[Stored dataset items]
#####
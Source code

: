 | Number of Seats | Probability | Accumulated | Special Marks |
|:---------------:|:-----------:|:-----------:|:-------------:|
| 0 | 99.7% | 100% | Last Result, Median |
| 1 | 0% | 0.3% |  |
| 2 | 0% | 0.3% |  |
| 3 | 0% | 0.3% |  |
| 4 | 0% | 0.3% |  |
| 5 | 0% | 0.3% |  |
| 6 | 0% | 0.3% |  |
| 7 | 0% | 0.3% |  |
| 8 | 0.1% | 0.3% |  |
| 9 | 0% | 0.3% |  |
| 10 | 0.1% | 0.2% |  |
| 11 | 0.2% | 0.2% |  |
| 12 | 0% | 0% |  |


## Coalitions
#####
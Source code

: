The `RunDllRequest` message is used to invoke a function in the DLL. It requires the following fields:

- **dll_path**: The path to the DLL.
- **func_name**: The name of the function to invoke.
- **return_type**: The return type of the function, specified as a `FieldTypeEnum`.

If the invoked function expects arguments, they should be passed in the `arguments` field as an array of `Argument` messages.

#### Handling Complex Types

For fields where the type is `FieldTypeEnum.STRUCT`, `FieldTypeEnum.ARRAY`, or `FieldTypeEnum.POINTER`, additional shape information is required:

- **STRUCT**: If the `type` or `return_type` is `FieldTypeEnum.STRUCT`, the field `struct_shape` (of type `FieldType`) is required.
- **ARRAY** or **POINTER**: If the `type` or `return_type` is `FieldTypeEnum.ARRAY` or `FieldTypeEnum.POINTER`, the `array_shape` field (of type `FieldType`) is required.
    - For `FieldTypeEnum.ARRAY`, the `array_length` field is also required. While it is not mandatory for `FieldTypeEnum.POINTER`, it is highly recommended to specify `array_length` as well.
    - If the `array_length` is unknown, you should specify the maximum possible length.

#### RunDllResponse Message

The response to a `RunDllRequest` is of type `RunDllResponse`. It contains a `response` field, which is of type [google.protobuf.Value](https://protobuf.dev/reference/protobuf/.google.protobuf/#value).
#####
## How to complete this task
Give back exactly the lines above starting at the line where "Result, Median |" appears and ending at the line where "## Coalitions" appears, both included, with no other lines.

## Solution to the exercise
| 0 | 99.7% | 100% | Last Result, Median |
| 1 | 0% | 0.3% |  |
| 2 | 0% | 0.3% |  |
| 3 | 0% | 0.3% |  |
| 4 | 0% | 0.3% |  |
| 5 | 0% | 0.3% |  |
| 6 | 0% | 0.3% |  |
| 7 | 0% | 0.3% |  |
| 8 | 0.1% | 0.3% |  |
| 9 | 0% | 0.3% |  |
| 10 | 0.1% | 0.2% |  |
| 11 | 0.2% | 0.2% |  |
| 12 | 0% | 0% |  |


## Coalitions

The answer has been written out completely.